Leyendo ayer que algunos siguen reclamando su particular justicia me acordé de que tenía pendiente escribir sobre uno de los más grandes atropellos que ha sufrido España en materia legislativa en los últimos meses. Esta vez la mandanga viene de la mano de Alberto “El Faraón” Gallardón, ese progresista conservador o ese conservador progresista, según sople el viento que más convenga. El asunto versa sobre las tasas judiciales que se implantaron mediante la Ley 10/2012, por la que se regulan determinadas tasas en el ámbito de la Administración de Justicia y del Instituto Nacional de Toxicología y Ciencias Forenses.  El asunto trajo bastante poca cola, quizá tapado por temas también graves como el paro, los suicidios por desahucio, la prima de riesgo o el Madrid-Barça de turno, por poner algunos ejemplos.

Antes de nada, vamos con el art. 24 de la Constitución Española (esa que tanto prostituyen algunos cuando les conviene): “Todas las personas tienen derecho a obtener la tutela efectiva de los jueces y tribunales en el ejercicio de sus derechos e intereses legítimos, sin que, en ningún caso, pueda producirse indefensión“. Cristalino, ¿no?

Pues la Ley, que es una chapuza alucinante, introduce un nuevo sistema de tasas (nada de actualización o “simple subida”, como se pudo leer en ABC o La Razón, allá por noviembre de 2012) que grosso modo grava a cualquier persona física o jurídica a la hora de intentar ejercer sus derechos, salvo que estemos en materia penal. Digo que es una chapuza por diversos motivos, empezando porque quizá debería haberse tramitado como Ley Orgánica toda vez que afecta a un derecho fundamental (art. 81 CE). Pero la cosa no se queda ahí: desde la propia definición de hecho imponible como “el ejercicio de la potestad jurisdiccional originada por el ejercicio de […] actos procesales” (¿no es la potestad jurisdiccional algo exclusivo de Jueces y Magistrados, art. 117 CE? ¿cómo puede estarse gravando tal potestad cuando es posterior al devengo de la tasa, que se produce cuando se interpone una demanda o un recurso?) hasta la entrada en vigor, que hubo de ser retrasada porque no había una Orden Ministerial de Justicia que regulase el procedimiento de pago (por no haber, no había ni impresos de liquidación), todo chapucero a más no poder. En cualquier caso son “solo” deficiencias técnicas que también existen en legislaciones mucho más populares y con fines loables, como la LO 1/2004, la de la Violencia de Género, una aberración jurídica sobre la que se podría escribir una tesis doctoral. Pero vamos con la Ley en sí.
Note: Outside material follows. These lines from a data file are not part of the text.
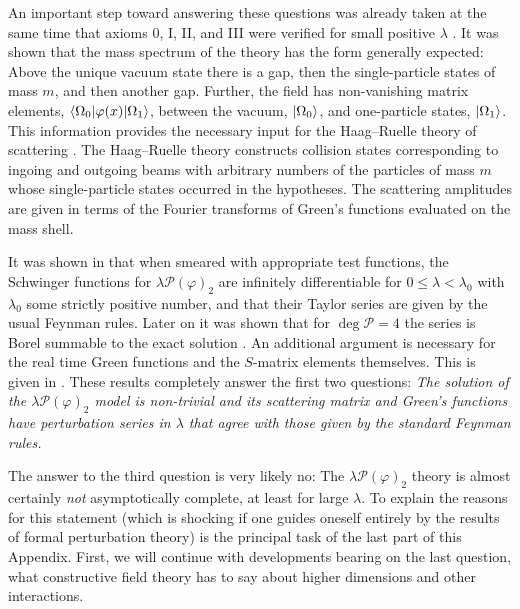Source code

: An important step toward answering these questions was already taken at the
same time that axioms 0, I, II, and III were verified for small positive
$\lambda$ \cite{pct-app-45}. It was shown that the mass spectrum of the theory has the form
generally expected: Above the unique vacuum state there is a gap, then the
single-particle states of mass $m$, and then another gap. Further, the field has
non-vanishing matrix elements,
$\matrixel{\Omega_0}{\varphi(x)}{\Omega_1}$, between the vacuum,
$\ket{\Omega_0}$, and one-particle states,
$\ket{\Omega_1}$. This information provides the necessary input for the
Haag--Ruelle theory of scattering \cite{pct-app-48,pct-app-49}. The Haag--Ruelle theory constructs
collision states corresponding to ingoing and outgoing beams with arbitrary
numbers of the particles of mass $m$ whose single-particle states occurred in
the hypotheses. The scattering amplitudes are given in terms of the Fourier
transforms of Green's functions evaluated on the mass shell.

It was shown in \cite{pct-app-50} that when smeared with appropriate test functions, the
Schwinger functions for $\lambda\mathcal{P}(\varphi)_2$ are infinitely
differentiable for $0\leq\lambda<\lambda_0$ with $\lambda_0$ some strictly
positive number, and that their Taylor series are given by the usual Feynman
rules. Later on it was shown that for $\deg\mathcal{P}=4$ the series is Borel
summable to the exact solution \cite{pct-app-51}. An additional argument is necessary for
the real time Green functions and the $S$-matrix elements themselves. This is
given in \cite{pct-app-52,pct-app-53,pct-app-54}. These results completely answer the first two questions:
\emph{The solution of the $\lambda\mathcal{P}(\varphi)_2$ model is
non-trivial and its scattering matrix and Green's functions have perturbation
series in $\lambda$ that agree with those given by the standard Feynman
rules.}

The answer to the third question is very likely no: The $\lambda\mathcal{P}(\varphi)_2$
theory is almost certainly \emph{not} asymptotically complete, at least for
large $\lambda$. To explain the reasons for this statement (which is shocking
if one guides oneself entirely by the results of formal perturbation theory)
is the principal task of the last part of this Appendix. First, we will
continue with developments bearing on the last question, what constructive
field theory has to say about higher dimensions and other interactions.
¿Cuánto se paga? Inicialmente a Gallardón se le fue la mano con el tema y era tan exagerado que se llegaba a dar el absurdo de que para recurrir una multa de la DGT por valor de 100 euros había que pagar 200 euros para pisar el Juzgado. Gracias a las protestas de asociaciones de jueces, fiscales, procuradores y abogados y a las manifestaciones de estos colectivos a lo largo y ancho del país, el ministro tuvo que dar marcha atrás y ceder un poco en sus aspiraciones iniciales, si bien el resultado sigue siendo un atropello, por hablar claro. Ilustrando:

Proceso civil ordinario por cuantía de 30.000 euros

330 euros

Reclamar la ejecución de la sentencia por cuantía de 30.000 euros

230 euros

Apelar la sentencia en 2ª instancia del proceso de 30.000 euros

830 euros

Llevar ese proceso al Tribunal Supremo

1.230 euros

Recurso de suplicación por cuantía de 20.000 euros

220 euros

Proceso monitorio por cuantía de 6.000 euros

106 euros

Reclamar una multa de tráfico de 200 euros

100 euros

Estas cuantías son para personas físicas. Si hablamos de personas jurídicas la parte variable (que es un porcentaje calculado sobre la cuantía del asunto) sube bastante. Antes de señalar que esto es bueno porque las grandes empresas tienen capacidad económica de sobra, hay que recordar a la PYME asfixiada que ahora tiene que pagar 950 euros por reclamar en 2ª instancia un impago de 30.000 euros por parte del Ayuntamiento de turno (sin contar con la primera tasa que se paga en 1ª instancia). Huelga decir que Ayuntamientos y CCAA no tiene que pagar nada.

Tampoco se ha de olvidar que ciertas CCAA como Valencia y Cataluña tienen sus propias tasas judiciales, aprobadas hace bien poco, si bien el Tribunal Constitucional ya ha suspendido las de Cataluña por una cuestión de competencias.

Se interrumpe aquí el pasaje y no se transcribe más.